I have tried sleeping pills. In fact, after being on one for a few months I developedgastroenteritis. As soon as I stopped the sleeping pill, my stomach was all better. I have tried, valerian, tryptophan, and other sleep supplement combinations and I have had mixed reactions. Often times, I feel very heavy headed, but still sleep does not come.
Sleep is critical for good health. A good night’s sleep helps you feel and look good and has been shown to help with weight loss, which as you know, is often an issue with menopausal women. It is recommended that adults get 7-9 hours of sleep. If you are not sleeping fitfully on a regular basis, you may want to go to a sleep center and make sure you don’t have sleep apnea, which cause you to stop breathing momentarily. According to the Center for Disease Control, “Insufficient sleep is associated with a number of chronic diseases and conditions, such as diabetes, cardiovascular diseases, obesity, and depression. Sufficient sleep is increasingly being recognized as an essential aspect of chronic disease prevention and health promotion.”
Finding a Peaceful Way to Sleep
The following suggestions have helped me to sleep better. Try them:
- Go to sleep and wake up at the same time each day.
- Sleep at least 7 hours so you feel rested.
- Make sure your bedroom climate is conducive to sleep.
- Your room should be dark.
- If you have night sweats, make sure there is proper ventilation in the room.
- Keep your room at a cool sleeping temperature.
- Do not watch TV in bed. Save the bedroom for sleep and sex.
- Do not have caffeine in the evening.
- Make sure your bed and bedding is comfortable.
- Do not eat within three hours of bedtime.
- Do not exercise within three hours of bedtime.
- Do exercise earlier in the day.
- Do not nap during the day time.
- Try meditation or visual imagery for relaxation.
- If you are sensitive to noise or if your partner snores, use ear plugs.
- Count sheep.

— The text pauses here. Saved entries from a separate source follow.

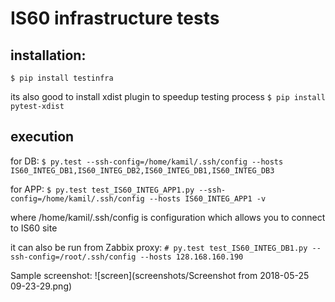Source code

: # IS60 infrastructure tests

## installation: 

`$ pip install testinfra`

its also good to install xdist plugin to speedup testing process
`$ pip install pytest-xdist`

## execution

for DB: `$ py.test --ssh-config=/home/kamil/.ssh/config --hosts IS60_INTEG_DB1,IS60_INTEG_DB2,IS60_INTEG_DB1,IS60_INTEG_DB3`

for APP: `$ py.test test_IS60_INTEG_APP1.py --ssh-config=/home/kamil/.ssh/config --hosts IS60_INTEG_APP1 -v`


where /home/kamil/.ssh/config is configuration which allows you to connect to IS60 site

it can also be run from Zabbix proxy: `# py.test test_IS60_INTEG_DB1.py --ssh-config=/root/.ssh/config --hosts 128.168.160.190`

Sample screenshot:
![screen](screenshots/Screenshot from 2018-05-25 09-23-29.png)
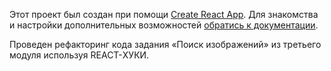 Этот проект был создан при помощи
[Create React App](https://github.com/facebook/create-react-app). Для знакомства
и настройки дополнительных возможностей
[обратись к документации](https://facebook.github.io/create-react-app/docs/getting-started).


Проведен рефакторинг кода задания «Поиск изображений» из третьего модуля используя REACT-ХУКИ.




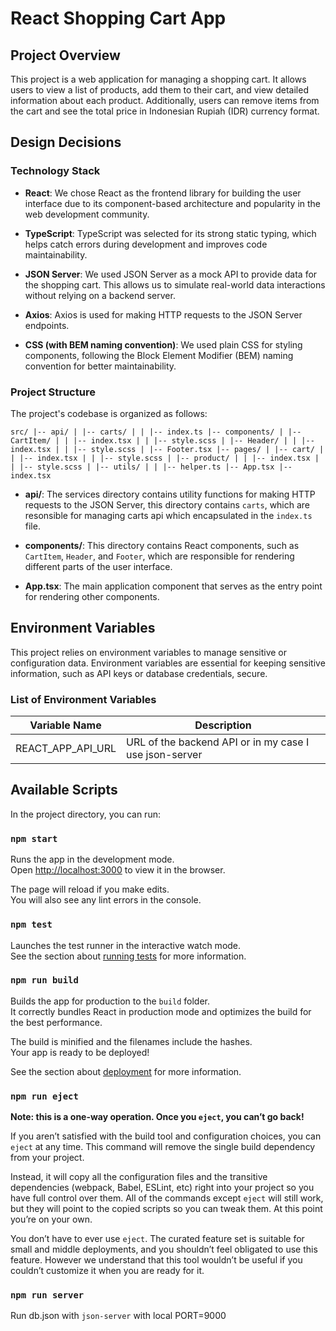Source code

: # React Shopping Cart App

## Project Overview

This project is a web application for managing a shopping cart. It allows users to view a list of products, add them to their cart, and view detailed information about each product. Additionally, users can remove items from the cart and see the total price in Indonesian Rupiah (IDR) currency format.

## Design Decisions

### Technology Stack

- **React**: We chose React as the frontend library for building the user interface due to its component-based architecture and popularity in the web development community.

- **TypeScript**: TypeScript was selected for its strong static typing, which helps catch errors during development and improves code maintainability.

- **JSON Server**: We used JSON Server as a mock API to provide data for the shopping cart. This allows us to simulate real-world data interactions without relying on a backend server.

- **Axios**: Axios is used for making HTTP requests to the JSON Server endpoints.

- **CSS (with BEM naming convention)**: We used plain CSS for styling components, following the Block Element Modifier (BEM) naming convention for better maintainability.

### Project Structure

The project's codebase is organized as follows:

`src/
|-- api/
| |-- carts/
| | |-- index.ts
|-- components/
| |-- CartItem/
| | |-- index.tsx
| | |-- style.scss
| |-- Header/
| | |-- index.tsx
| | |-- style.scss
| |-- Footer.tsx
|-- pages/
| |-- cart/
| | |-- index.tsx
| | |-- style.scss
| |-- product/
| | |-- index.tsx
| | |-- style.scss
| |-- utils/
| | |-- helper.ts
|-- App.tsx
|-- index.tsx`

- **api/**: The services directory contains utility functions for making HTTP requests to the JSON Server, this directory contains `carts`, which are resonsible for managing carts api which encapsulated in the `index.ts` file.

- **components/**: This directory contains React components, such as `CartItem`, `Header`, and `Footer`, which are responsible for rendering different parts of the user interface.

- **App.tsx**: The main application component that serves as the entry point for rendering other components.

## Environment Variables

This project relies on environment variables to manage sensitive or configuration data. Environment variables are essential for keeping sensitive information, such as API keys or database credentials, secure.

### List of Environment Variables

| Variable Name        | Description                                 |
|----------------------|---------------------------------------------|
| REACT_APP_API_URL    | URL of the backend API or in my case I use json-server |

## Available Scripts

In the project directory, you can run:

### `npm start`

Runs the app in the development mode.\
Open [http://localhost:3000](http://localhost:3000) to view it in the browser.

The page will reload if you make edits.\
You will also see any lint errors in the console.

### `npm test`

Launches the test runner in the interactive watch mode.\
See the section about [running tests](https://facebook.github.io/create-react-app/docs/running-tests) for more information.

### `npm run build`

Builds the app for production to the `build` folder.\
It correctly bundles React in production mode and optimizes the build for the best performance.

The build is minified and the filenames include the hashes.\
Your app is ready to be deployed!

See the section about [deployment](https://facebook.github.io/create-react-app/docs/deployment) for more information.

### `npm run eject`

**Note: this is a one-way operation. Once you `eject`, you can’t go back!**

If you aren’t satisfied with the build tool and configuration choices, you can `eject` at any time. This command will remove the single build dependency from your project.

Instead, it will copy all the configuration files and the transitive dependencies (webpack, Babel, ESLint, etc) right into your project so you have full control over them. All of the commands except `eject` will still work, but they will point to the copied scripts so you can tweak them. At this point you’re on your own.

You don’t have to ever use `eject`. The curated feature set is suitable for small and middle deployments, and you shouldn’t feel obligated to use this feature. However we understand that this tool wouldn’t be useful if you couldn’t customize it when you are ready for it.

### `npm run server`

Run db.json with `json-server` with local PORT=9000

No joke, the repetitiveness of this exercise puts you to sleep.
- Keep a notebook by the bed so that you can write down anything that worries you.
- If you are cold at night, wearing socks can help you feel warmer.
- Have a bedtime routine so that your body recognizes the signals that sleep is approaching.
- Don’t bring up any sensitive subjects that require thought right before bedtime. Ask you partner not to do it either. (that is a tough one!)
- Don’t go to sleep angry. Chances are you will “fight” in your sleep and have a restless night.
- Depending on your bladder, you might like to drink warm milk or chamomile tea. That would keep me up going to the bathroom.
- If you do have to go to the bathroom in the middle of the night, just get up and go. Chances are if you try to fight the urge, thirty minutes later you will be getting up anyhow, so you might as well get up and go in the first place.
- I have read that if you are awake for more than twenty minutes, you should get up do something, and when you feel tired again go back to bed. There is no way I am leaving my cozy covers to go somewhere else in my cool, dark house. You can try it.
- Hide the clock. Looking at the clock to see how late it is, and how much time you are awake, can cause disruption.